REQUIRED ACTION
Please repeat the lines below exactly. Begin with the line containing "emitted by all" and go on through the line containing "According to the".
DATA PROVIDED section start
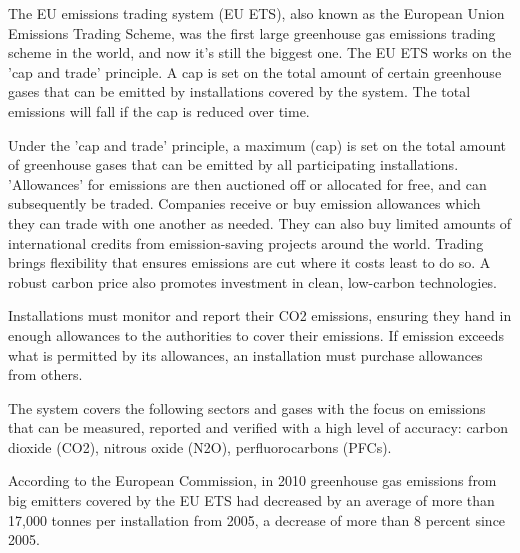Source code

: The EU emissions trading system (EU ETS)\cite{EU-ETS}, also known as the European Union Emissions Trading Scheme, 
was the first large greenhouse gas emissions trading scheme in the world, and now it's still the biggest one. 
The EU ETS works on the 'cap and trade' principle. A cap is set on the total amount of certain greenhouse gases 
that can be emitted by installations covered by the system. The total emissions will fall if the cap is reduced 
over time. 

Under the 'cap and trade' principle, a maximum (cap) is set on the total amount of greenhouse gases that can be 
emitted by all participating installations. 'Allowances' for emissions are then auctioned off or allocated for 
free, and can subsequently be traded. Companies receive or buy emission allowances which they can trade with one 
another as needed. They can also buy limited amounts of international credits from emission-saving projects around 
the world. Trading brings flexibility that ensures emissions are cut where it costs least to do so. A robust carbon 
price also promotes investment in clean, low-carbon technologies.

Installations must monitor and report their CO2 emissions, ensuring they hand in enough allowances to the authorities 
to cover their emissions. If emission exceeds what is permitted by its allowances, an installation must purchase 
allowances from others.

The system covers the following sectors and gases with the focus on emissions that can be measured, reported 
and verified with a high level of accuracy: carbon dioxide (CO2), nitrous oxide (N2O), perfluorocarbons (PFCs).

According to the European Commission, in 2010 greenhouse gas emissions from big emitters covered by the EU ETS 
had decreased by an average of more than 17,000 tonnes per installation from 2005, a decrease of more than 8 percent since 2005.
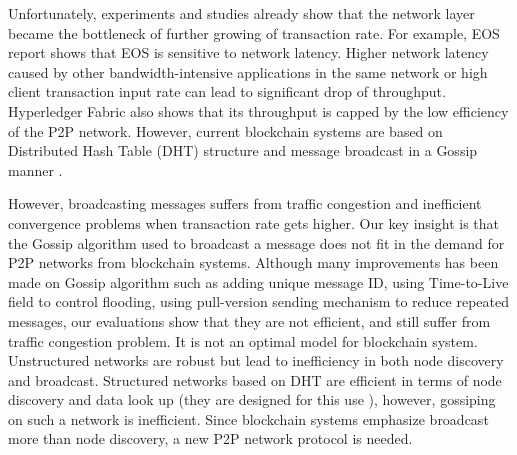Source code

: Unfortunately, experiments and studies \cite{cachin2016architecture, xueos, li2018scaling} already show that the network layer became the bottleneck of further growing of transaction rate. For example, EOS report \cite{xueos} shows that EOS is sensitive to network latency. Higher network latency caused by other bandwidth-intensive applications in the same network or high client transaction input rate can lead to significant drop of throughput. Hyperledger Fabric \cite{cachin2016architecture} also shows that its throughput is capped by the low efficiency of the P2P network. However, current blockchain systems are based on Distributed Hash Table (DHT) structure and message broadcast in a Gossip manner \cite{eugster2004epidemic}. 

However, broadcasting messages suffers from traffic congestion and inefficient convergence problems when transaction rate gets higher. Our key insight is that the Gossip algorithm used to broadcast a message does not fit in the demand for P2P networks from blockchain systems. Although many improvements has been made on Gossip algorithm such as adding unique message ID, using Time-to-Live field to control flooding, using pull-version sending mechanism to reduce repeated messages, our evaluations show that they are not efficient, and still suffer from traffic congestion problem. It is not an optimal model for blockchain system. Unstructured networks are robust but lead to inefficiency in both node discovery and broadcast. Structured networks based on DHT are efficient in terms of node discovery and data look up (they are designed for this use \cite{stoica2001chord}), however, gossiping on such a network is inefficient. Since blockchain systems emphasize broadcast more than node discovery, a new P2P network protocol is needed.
DATA PROVIDED section end
DATA PROVIDED section start
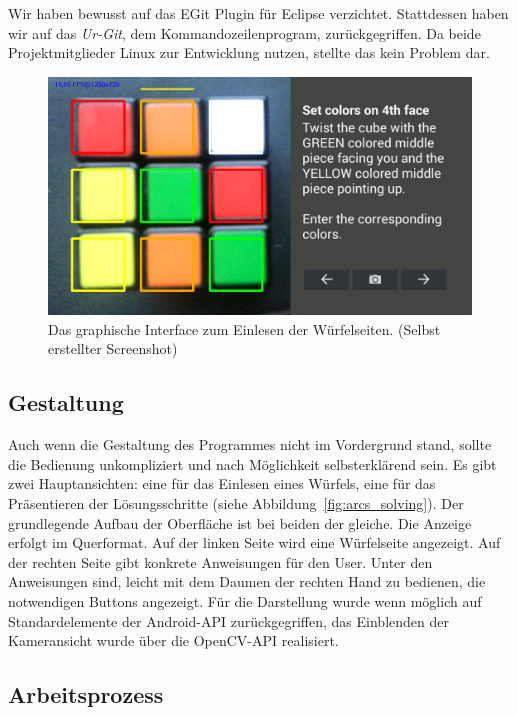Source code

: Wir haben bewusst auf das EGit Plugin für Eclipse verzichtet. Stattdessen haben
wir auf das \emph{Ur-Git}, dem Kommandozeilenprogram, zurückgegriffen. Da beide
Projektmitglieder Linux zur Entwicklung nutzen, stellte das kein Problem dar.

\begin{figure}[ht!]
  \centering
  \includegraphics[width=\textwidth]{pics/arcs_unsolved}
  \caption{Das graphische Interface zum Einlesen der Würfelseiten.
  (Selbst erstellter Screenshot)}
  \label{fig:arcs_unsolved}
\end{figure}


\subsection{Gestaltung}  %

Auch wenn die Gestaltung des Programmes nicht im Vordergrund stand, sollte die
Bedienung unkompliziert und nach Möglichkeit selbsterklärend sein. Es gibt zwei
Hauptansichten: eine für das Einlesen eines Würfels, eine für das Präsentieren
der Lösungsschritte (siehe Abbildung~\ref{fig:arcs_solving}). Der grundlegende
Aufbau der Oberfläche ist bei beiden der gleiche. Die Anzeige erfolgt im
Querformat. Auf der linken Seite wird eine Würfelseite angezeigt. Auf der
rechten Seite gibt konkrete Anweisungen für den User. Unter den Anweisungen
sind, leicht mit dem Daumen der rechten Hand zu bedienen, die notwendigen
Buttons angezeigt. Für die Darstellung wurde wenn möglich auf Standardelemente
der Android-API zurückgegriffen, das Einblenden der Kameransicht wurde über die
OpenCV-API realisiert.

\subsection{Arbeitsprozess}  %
DATA PROVIDED section end
RESULT FOR THIS TASK
emitted by all participating installations. 'Allowances' for emissions are then auctioned off or allocated for 
free, and can subsequently be traded. Companies receive or buy emission allowances which they can trade with one 
another as needed. They can also buy limited amounts of international credits from emission-saving projects around 
the world. Trading brings flexibility that ensures emissions are cut where it costs least to do so. A robust carbon 
price also promotes investment in clean, low-carbon technologies.

Installations must monitor and report their CO2 emissions, ensuring they hand in enough allowances to the authorities 
to cover their emissions. If emission exceeds what is permitted by its allowances, an installation must purchase 
allowances from others.

The system covers the following sectors and gases with the focus on emissions that can be measured, reported 
and verified with a high level of accuracy: carbon dioxide (CO2), nitrous oxide (N2O), perfluorocarbons (PFCs).

According to the European Commission, in 2010 greenhouse gas emissions from big emitters covered by the EU ETS 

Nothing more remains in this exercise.